PROBLEM TO WORK ON: Whenever a line in the data contains "good", show that line.
━━━━━━━━
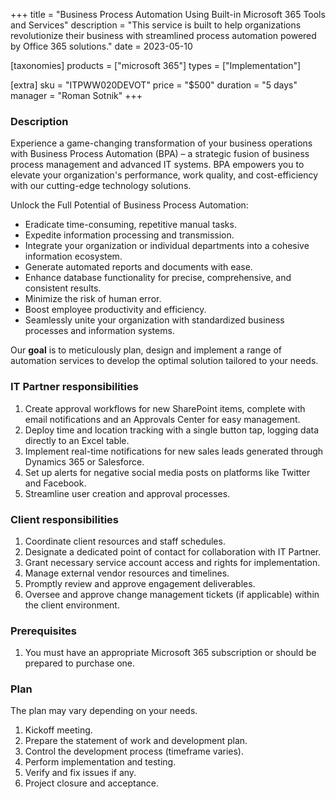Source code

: +++
title = "Business Process Automation Using Built-in Microsoft 365 Tools and Services"
description = "This service is built to help organizations revolutionize their business with streamlined process automation powered by Office 365 solutions."
date = 2023-05-10

[taxonomies]
products = ["microsoft 365"]
types = ["Implementation"]

[extra]
sku = "ITPWW020DEVOT"
price = "$500"
duration = "5 days"
manager = "Roman Sotnik"
+++

### Description

Experience a game-changing transformation of your business operations with Business Process Automation (BPA) – a strategic fusion of business process management and advanced IT systems. BPA empowers you to elevate your organization's performance, work quality, and cost-efficiency with our cutting-edge technology solutions. 

Unlock the Full Potential of Business Process Automation:  

* Eradicate time-consuming, repetitive manual tasks.
* Expedite information processing and transmission.
* Integrate your organization or individual departments into a cohesive information ecosystem.
* Generate automated reports and documents with ease.
* Enhance database functionality for precise, comprehensive, and consistent results.
* Minimize the risk of human error.
* Boost employee productivity and efficiency.
* Seamlessly unite your organization with standardized business processes and information systems.

Our **goal** is to meticulously plan, design and implement a range of automation services to develop the optimal solution tailored to your needs. 

### IT Partner responsibilities

1. Create approval workflows for new SharePoint items, complete with email notifications and an Approvals Center for easy management.
2. Deploy time and location tracking with a single button tap, logging data directly to an Excel table.
3. Implement real-time notifications for new sales leads generated through Dynamics 365 or Salesforce.
4. Set up alerts for negative social media posts on platforms like Twitter and Facebook.
5. Streamline user creation and approval processes.

### Client responsibilities

1. Coordinate client resources and staff schedules. 
2. Designate a dedicated point of contact for collaboration with IT Partner.
3. Grant necessary service account access and rights for implementation.
4. Manage external vendor resources and timelines.
5. Promptly review and approve engagement deliverables.
6. Oversee and approve change management tickets (if applicable) within the client environment.

### Prerequisites

1.  You must have an appropriate Microsoft 365 subscription or should be prepared to purchase one.

### Plan

The plan may vary depending on your needs.

1.  Kickoff meeting.
2.  Prepare the statement of work and development plan.
3.  Control the development process (timeframe varies).
4.  Perform implementation and testing.
5.  Verify and fix issues if any.
6.  Project closure and acceptance.
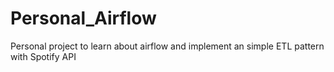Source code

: # Personal_Airflow
Personal project to learn about airflow and implement an simple ETL pattern with Spotify API
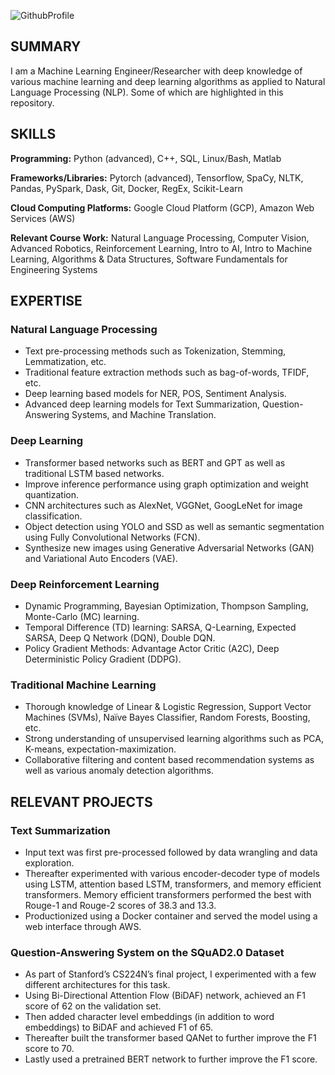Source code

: ![GithubProfile](https://user-images.githubusercontent.com/23042512/117491618-47e87700-af25-11eb-9164-b06f11bac5f2.png)

## SUMMARY
I am a Machine Learning Engineer/Researcher with deep knowledge of various machine learning and deep learning algorithms as applied to Natural Language Processing (NLP). Some of which are highlighted in this repository.

## SKILLS
**Programming:** Python (advanced), C++, SQL, Linux/Bash, Matlab  

**Frameworks/Libraries:** Pytorch (advanced), Tensorflow, SpaCy, NLTK, Pandas, PySpark, Dask, Git, Docker, RegEx, Scikit-Learn  

**Cloud Computing Platforms:** Google Cloud Platform (GCP), Amazon Web Services (AWS)  

**Relevant Course Work:** Natural Language Processing, Computer Vision, Advanced Robotics, Reinforcement Learning, Intro to AI, Intro to Machine Learning, Algorithms & Data Structures, Software Fundamentals for Engineering Systems  

## EXPERTISE
### Natural Language Processing
- Text pre-processing methods such as Tokenization, Stemming, Lemmatization, etc.
- Traditional feature extraction methods such as bag-of-words, TFIDF, etc.
- Deep learning based models for NER, POS, Sentiment Analysis.
- Advanced deep learning models for Text Summarization, Question-Answering Systems, and Machine Translation.

### Deep Learning
- Transformer based networks such as BERT and GPT as well as traditional LSTM based networks.
- Improve inference performance using graph optimization and weight quantization.
- CNN architectures such as AlexNet, VGGNet, GoogLeNet for image classification.
- Object detection using YOLO and SSD as well as semantic segmentation using Fully Convolutional Networks (FCN).
- Synthesize new images using Generative Adversarial Networks (GAN) and Variational Auto Encoders (VAE).

### Deep Reinforcement Learning
- Dynamic Programming, Bayesian Optimization, Thompson Sampling, Monte-Carlo (MC) learning.
- Temporal Difference (TD) learning: SARSA, Q-Learning, Expected SARSA, Deep Q Network (DQN), Double DQN.
- Policy Gradient Methods: Advantage Actor Critic (A2C), Deep Deterministic Policy Gradient (DDPG).

### Traditional Machine Learning
- Thorough knowledge of Linear & Logistic Regression, Support Vector Machines (SVMs), Naïve Bayes Classifier, Random Forests,
Boosting, etc.
- Strong understanding of unsupervised learning algorithms such as PCA, K-means, expectation-maximization.
- Collaborative filtering and content based recommendation systems as well as various anomaly detection algorithms.

<!-- ### Autonomous Vehicle Path Planning and Control
- Behavior planning (in structured environments) using cost function based finite state machines as well as in (unstructured environments) using A* search algorithm.
- Machine learning based environmental prediction and trajectory generation using jerk minimization techniques.
- Control: proportional-integrate-derivative (PID), Linear Quadratic Regulator (LQR), and Model Predictive Control (MPC)
-->

## RELEVANT PROJECTS
### Text Summarization
- Input text was first pre-processed followed by data wrangling and data exploration.
- Thereafter experimented with various encoder-decoder type of models using LSTM, attention based LSTM, transformers, and memory efficient transformers. Memory efficient transformers performed the best with Rouge-1 and Rouge-2 scores of 38.3 and 13.3.
- Productionized using a Docker container and served the model using a web interface through AWS.

### Question-Answering System on the SQuAD2.0 Dataset
- As part of Stanford’s CS224N’s final project, I experimented with a few different architectures for this task.
- Using Bi-Directional Attention Flow (BiDAF) network, achieved an F1 score of 62 on the validation set.
- Then added character level embeddings (in addition to word embeddings) to BiDAF and achieved F1 of 65.
- Thereafter built the transformer based QANet to further improve the F1 score to 70.
- Lastly used a pretrained BERT network to further improve the F1 score.

<!-- ### Banana Collection Agent (Fall 2018)
- Trained a robot to pick the maximum number of good bananas while avoiding bad bananas.
- Received a reward of +1 for picking a good banana and -1 for picking a bad banana.
- State augmentation by including previous observations to transform the problem from POMDP to MDP.
- Trained the agent (end-to-end) from raw pixels to q-values using CNN based double DQN learning algorithm.
- For faster training, batch normalization technique was used.
- Trained using PyTorch on Google Cloud, achieving a 100-episode average reward of 12.

### Image Segmentation (part of Udacity-Lyft Perception Challenge) (Fall 2017)
- Developed a deep learning based image segmentation system to detect vehicles and road surfaces.
- FCN was used as the segmentation network, and its encoder network was built using VGG16.
- Replaced fully connected output layers of VGG16 with fully convolutional layers.
- Decoded VGG output back to the input dimensions using learnable transposed convolutional layers.
- Used skip connections to improve detection resolution.
- Used Bayesian optimization to search for the optimal regularization hyperparameter.
- Trained using TensorFlow on Google Cloud. Final test set FScore was 0.86.

### Road Traffic Sign Classification (German Traffic Signs Dataset) (Fall 2016)
- Deep learning based image classification system to detect 43 different types of roads signs.
- Network built using two convolutional layers (each followed by maxpool and relu non-linearity), followed by three fully-connected layers.
- Weight-decay and dropout were used for regularization.
- Final layer outputs Softmax probabilities, and Adam optimizer was used to train the network.
- Split data in to training, validation, and test sets. Preprocessed input images such that they spanned from 0 to 1; and for improved training, Glorot’s method was used to initialize the network weights.

### Implemented Backpropagation Algorithm for Various Network Types (Spring 2017)
- Using Numpy, implemented forward and backward passes for fully connected neural network, convolutional neural network (CNN), recurrent neural network (RNN), and Long Short-Term Memory (LSTM).
- Generated adversarial examples by computing the gradient of the loss function with respect to the input image pixels.
- Computed saliency maps and class visualizations to understand how different layers and neurons in the network learn.

### Path Planner for Highway Driving (part of Udacity-Bosch path planning challenge) (Fall 2017)
- Finite state machine based behavior planner and smooth trajectory generation using spline functions.
- State transition was determined using a cost function that included distance to other vehicles, ride comfort (i.e. minimize jerk), and speed. Controlled steering angle and vehicle acceleration to minimize this cost function.
- The planner was implemented in C++ and was one of the top 25 winners in the challenge.
 -->
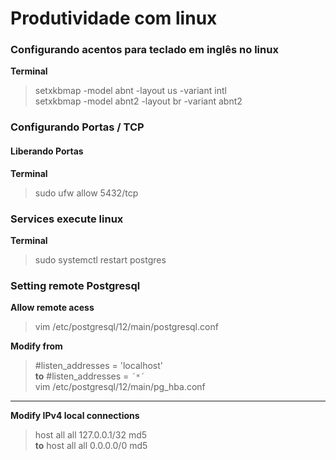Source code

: # Produtividade com linux

### Configurando acentos para teclado em inglês no linux
__Terminal__
> setxkbmap -model abnt -layout us -variant intl <br>
> setxkbmap -model abnt2 -layout br -variant abnt2

### Configurando Portas / TCP
#### Liberando Portas 
__Terminal__
> sudo ufw allow 5432/tcp

### Services execute linux 
__Terminal__
> sudo systemctl restart postgres

### Setting remote Postgresql
__Allow remote acess__
> vim  /etc/postgresql/12/main/postgresql.conf
 
__Modify from__ 
> #listen_addresses = 'localhost' <br>
__to__ 
> #listen_addresses = `´*´` <br>
> vim /etc/postgresql/12/main/pg_hba.conf
---------------------------------------------------------------------
__Modify IPv4 local connections__
> host    all             all             127.0.0.1/32            md5 <br>
__to__
> host    all             all             0.0.0.0/0            md5 <br>
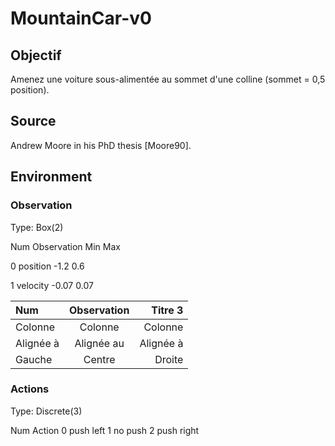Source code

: # MountainCar-v0

## Objectif

Amenez une voiture sous-alimentée au sommet d'une colline (sommet = 0,5 position).

## Source

Andrew Moore in his PhD thesis [Moore90].

## Environment

### Observation
Type: Box(2)

Num	Observation	Min	Max

0	position	-1.2	0.6

1	velocity	-0.07	0.07

| Num           |   Observation   |        Titre 3 |
| :------------ | :-------------: | -------------: |
| Colonne       |     Colonne     |        Colonne |
| Alignée à     |   Alignée au    |      Alignée à |
| Gauche        |     Centre      |         Droite |

### Actions
Type: Discrete(3)

Num	Action
0	push left
1	no push
2	push right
━━━━━━━━
WORKED SOLUTION:
- Trained a robot to pick the maximum number of good bananas while avoiding bad bananas.
- Received a reward of +1 for picking a good banana and -1 for picking a bad banana.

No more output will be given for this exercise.